The government’s most-traded security maturing in 2024 headed to a fourth week of gains. Annual inflation may decelerate to as slow as 3.7 percent by the end of next year from 6.3 percent this year after the government reduces the price of gas and gasoline by 5 percent in early 2009, according Alonso Cervera, a Latin America economist at Credit Suisse Group.
Investors “are pricing in an improvement in inflation next year,” said Jaime Ascencio, a fixed-income analyst at Actinver SA in Mexico City. “Liquidity is coming back to the market.”
Yields on Mexico’s most-traded security fell 26 basis points, or 0.26 percentage point, to 8.36 percent at 5 p.m. New York time, according to Banco Santander SA. The yield fell to the lowest since June 4. The price on the 10 percent security due December 2024 rose 2.44 centavo to 114.37 centavos per peso.
Cervera expects the government to reduce the price of gasoline, estimated to be 25 percent higher than prices in the U.S., in January to “support the finances of Mexican households.” He is forecasting Mexico, which sends about 80 percent of its exports to the U.S., to grow 0.6 percent next year after expanding 1.8 percent in 2008.
Banco de Mexico will cut its key rate to as low as 6.75 percent in the first half of 2009 from 8.25 percent today, New York-based Cervera wrote in a report today.
Yields on the benchmark bond have fallen 3.04 percentage points from a 3 1/2-year high of 11.4 percent on Oct. 24.
Government Buyback
Investors yesterday sold less than a fourth of the 18 billion pesos ($1.3 billion) of securities that the government had planned to repurchase in a buyback, a week after an offer to buy 15 billion pesos lured no offers that officials were willing to accept.
The government will seek to repurchase another 7 billion pesos of bonds this month, the last portion of a 40 billion peso buyback announced in October, Gerardo Rodriguez, head of public credit at the Finance Ministry, said yesterday.

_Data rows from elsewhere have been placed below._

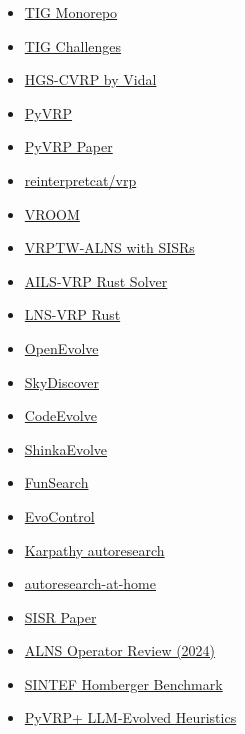 \documentclass[twocolumn,10pt,letterpaper]{article}
\begin{document}
\begin{itemize}
\setlength{\itemsep}{0pt}
\setlength{\parskip}{0pt}
  \item \href{https://github.com/tig-foundation/tig-monorepo}{TIG Monorepo}
  \item \href{https://github.com/tig-foundation/tig-challenges}{TIG Challenges}
  \item \href{https://github.com/vidalt/HGS-CVRP}{HGS-CVRP by Vidal}
  \item \href{https://github.com/PyVRP/PyVRP}{PyVRP}
  \item \href{https://arxiv.org/abs/2403.13795}{PyVRP Paper}
  \item \href{https://github.com/reinterpretcat/vrp}{reinterpretcat/vrp}
  \item \href{https://github.com/VROOM-Project/vroom}{VROOM}
  \item \href{https://github.com/TimeGone07/VRPTW-ALNS}{VRPTW-ALNS with SISRs}
  \item \href{https://github.com/dguimarans/ails-vrp-rust-solver}{AILS-VRP Rust Solver}
  \item \href{https://github.com/raviqqe/lns-vrp}{LNS-VRP Rust}
  \item \href{https://github.com/algorithmicsuperintelligence/openevolve}{OpenEvolve}
  \item \href{https://github.com/skydiscover-ai/skydiscover}{SkyDiscover}
  \item \href{https://github.com/inter-co/science-codeevolve}{CodeEvolve}
  \item \href{https://github.com/SakanaAI/ShinkaEvolve}{ShinkaEvolve}
  \item \href{https://github.com/google-deepmind/funsearch}{FunSearch}
  \item \href{https://github.com/QuantaAlpha/EvoControl}{EvoControl}
  \item \href{https://github.com/karpathy/autoresearch}{Karpathy autoresearch}
  \item \href{https://github.com/mutable-state-inc/autoresearch-at-home}{autoresearch-at-home}
  \item \href{https://pubsonline.informs.org/doi/10.1287/trsc.2019.0914}{SISR Paper}
  \item \href{https://www.sciencedirect.com/science/article/pii/S0377221724003928}{ALNS Operator Review (2024)}
  \item \href{https://www.sintef.no/projectweb/top/vrptw/homberger-benchmark/400-customers/}{SINTEF Homberger Benchmark}
  \item \href{https://arxiv.org/html/2604.07872}{PyVRP+ LLM-Evolved Heuristics}
\end{itemize}


\balance
\end{document}
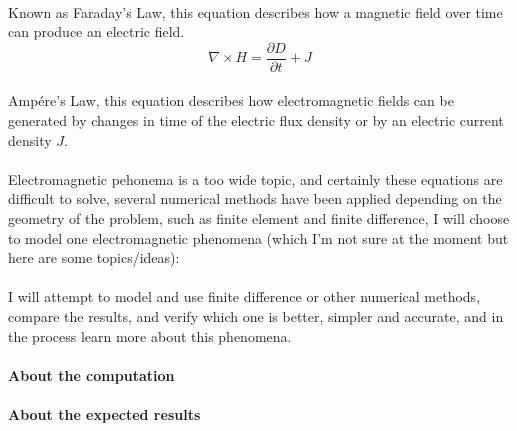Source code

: \documentclass{article}
\begin{document}
\paragraph{}Known as Faraday's Law, this equation describes how a magnetic field over time can produce an electric field.
\begin{equation}
	\nabla \times H = \frac{\partial D}{\partial t} + J
\end{equation}
\paragraph{} Ampére's Law, this equation describes how electromagnetic fields can be generated by changes in time of the electric flux density or by an electric current density $J$.
\paragraph{} Electromagnetic pehonema is a too wide topic, and certainly these equations are difficult to solve, several numerical methods have been applied depending on the geometry of the problem, such as finite element and finite difference, I will choose to model one electromagnetic phenomena (which I'm not sure at the moment but here are some topics/ideas):

\paragraph{} I will attempt to model and use finite difference\cite{monk_finite_2003} or other numerical methods\cite{mismar_numerical_2017}, compare the results, and verify which one is better, simpler and accurate, and in the process learn more about this phenomena.

\paragraph{About the computation}

\paragraph{About the expected results}



\end{document}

The government is considering including inflation-linked securities in that buyback and is “evaluating” whether to repurchase bonds next year, Rodriguez said.
Rodriguez’s statements helped fuel demand for bonds as investors anticipated further offers from the government, Ascencio at Actinver said.
Mexico’s peso rose to a three-week high, gaining 0.9 percent to 13.2688 per dollar, compared with 13.3956 yesterday. It earlier touched 13.1048, the strongest since Nov. 19.
The peso has risen 1.5 percent in December, the second-best performance against the dollar among the six-most traded Latin American currencies after Colombia’s peso. Its gain this month follows a 19 decline in the year through November as the deepening global financial crisis sapped demand for higher- yielding assets.
The peso may strengthen to 13 per dollar in coming days, said Roberto Galvan, a currency trader at Intercam Casa de Cambio SA in Mexico City.
Mexican markets are closed tomorrow for a national holiday.